I was looking at the route on Google Maps midway through this video and found that the building at 19:48 is labeled as "Melvin Warren's Office". Rated 4 stars with 3 reviews!🤣
I’ve got a pre-abandonment timetable with this mainline still in it. No less than five pages were devoted solely to detailed instructions on how to run trains up/down Saluda. It was an absolute nightmare. Sadly, that was the very reason it had to be abandoned. I’m still amazed it lasted as long as it did.
Everyone sissies nowadays, this was back when real men did railroading
It was just wild.

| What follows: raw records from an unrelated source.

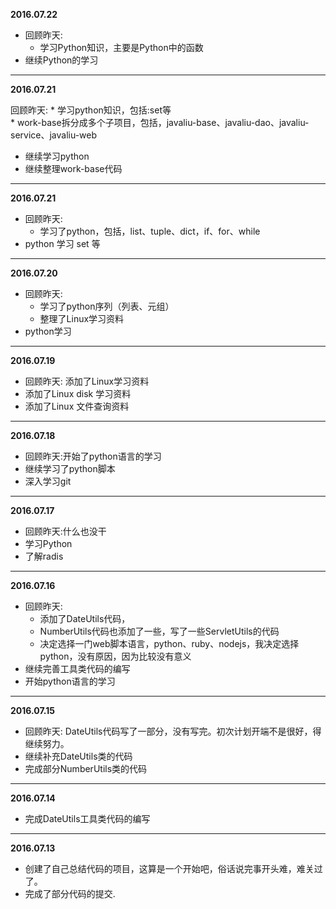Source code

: **2016.07.22**

* 回顾昨天:           
	* 学习Python知识，主要是Python中的函数    
* 继续Python的学习     

-------------------------------------------------------------------------------

**2016.07.21**

回顾昨天:
	* 学习python知识，包括:set等        
	* work-base拆分成多个子项目，包括，javaliu-base、javaliu-dao、javaliu-service、javaliu-web      
* 继续学习python             
* 继续整理work-base代码      

-------------------------------------------------------------------------------

**2016.07.21**    

* 回顾昨天:
	* 学习了python，包括，list、tuple、dict，if、for、while
* python 学习 set 等

-------------------------------------------------------------------------------

**2016.07.20**   

* 回顾昨天:
	* 学习了python序列（列表、元组）
	* 整理了Linux学习资料
* python学习

-------------------------------------------------------------------------------

**2016.07.19**  

* 回顾昨天:  添加了Linux学习资料     
* 添加了Linux disk 学习资料     
* 添加了Linux 文件查询资料   

-------------------------------------------------------------------------------

**2016.07.18**

* 回顾昨天:开始了python语言的学习    
* 继续学习了python脚本      
* 深入学习git    

-------------------------------------------------------------------------------

**2016.07.17**

* 回顾昨天:什么也没干   
* 学习Python    
* 了解radis     

-------------------------------------------------------------------------------

**2016.07.16**

* 回顾昨天:
	* 添加了DateUtils代码，            
	* NumberUtils代码也添加了一些，写了一些ServletUtils的代码         
	* 决定选择一门web脚本语言，python、ruby、nodejs，我决定选择python，没有原因，因为比较没有意义        
* 继续完善工具类代码的编写        
* 开始python语言的学习     

-------------------------------------------------------------------------------

**2016.07.15**

* 回顾昨天: DateUtils代码写了一部分，没有写完。初次计划开端不是很好，得继续努力。
* 继续补充DateUtils类的代码
* 完成部分NumberUtils类的代码

-------------------------------------------------------------------------------

**2016.07.14**

* 完成DateUtils工具类代码的编写    

-------------------------------------------------------------------------------

**2016.07.13**

* 创建了自己总结代码的项目，这算是一个开始吧，俗话说完事开头难，难关过了。
* 完成了部分代码的提交.
	
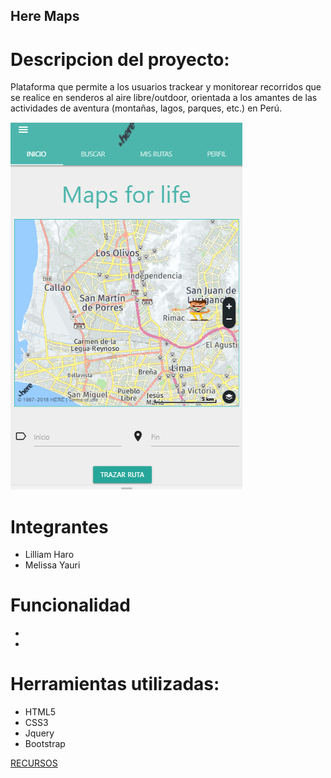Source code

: ## Here Maps
# **Descripcion del proyecto:**
  Plataforma que permite a los usuarios trackear y monitorear recorridos que se realice en senderos al aire libre/outdoor, orientada a los amantes de las actividades de aventura (montañas, lagos, parques, etc.) en Perú.

  ![Inicio](public/assets/img/view.PNG)
# **Integrantes**
* Lilliam Haro
* Melissa Yauri
# **Funcionalidad**
  -
  -  

# **Herramientas utilizadas:**
  - HTML5
  - CSS3
  - Jquery
  - Bootstrap

[RECURSOS](assets/images/...)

The Madison grade in Madison Indiana was a nightmare too, and like Saluda, is oos.
Tennessee Pass in Central Colorado was also a bit of a nightmare too even though the grade there was 3.5% compared to 5%. And in the last years of operations of Tennessee Pass, three runaway train incidents occurred along Tennessee Pass, and is inactive, just like Saluda.

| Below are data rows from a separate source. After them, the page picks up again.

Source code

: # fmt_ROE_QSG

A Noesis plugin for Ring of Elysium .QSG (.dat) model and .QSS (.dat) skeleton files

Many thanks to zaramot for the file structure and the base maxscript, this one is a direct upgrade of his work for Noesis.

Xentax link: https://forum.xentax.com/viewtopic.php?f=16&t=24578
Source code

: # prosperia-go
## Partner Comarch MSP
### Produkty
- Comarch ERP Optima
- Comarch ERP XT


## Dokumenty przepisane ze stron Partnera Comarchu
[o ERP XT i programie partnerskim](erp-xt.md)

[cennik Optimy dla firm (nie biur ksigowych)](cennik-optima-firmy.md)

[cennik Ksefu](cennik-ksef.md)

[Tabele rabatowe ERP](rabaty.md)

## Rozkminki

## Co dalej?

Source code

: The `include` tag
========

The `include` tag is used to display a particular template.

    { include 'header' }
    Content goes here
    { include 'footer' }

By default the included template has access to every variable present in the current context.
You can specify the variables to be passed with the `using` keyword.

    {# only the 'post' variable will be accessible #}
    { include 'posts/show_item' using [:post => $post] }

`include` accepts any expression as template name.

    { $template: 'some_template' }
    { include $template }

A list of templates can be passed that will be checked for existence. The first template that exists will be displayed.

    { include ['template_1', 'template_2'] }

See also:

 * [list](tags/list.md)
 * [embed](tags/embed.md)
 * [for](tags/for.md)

Pete Widner is the General Foreman electrical geru that came up with the Saluda Mtn. Switch project. I installed many of the projects. It kept the PC pressure switch from cutting out Dynamic Brake. THANKS FOR POSTING this documentary. It brought back memories. I was never on one of the runs but I worked on those locomotives like they were my own kids.
So basically it was a bypass switch? Thats so cool. The "Saluda Switch"
Always use your Special Saluda Key.
Back when people cared about their jobs and took pride in their work. That was probably some if the best radio operating I've heard.
Face it, Grandpa was just smarter than most people today.
Especially when you know the whole damn office will be watching......including the boss....
Definitely not because they're on video for the entire company to see.
@@3superpar Depends on the situation, though.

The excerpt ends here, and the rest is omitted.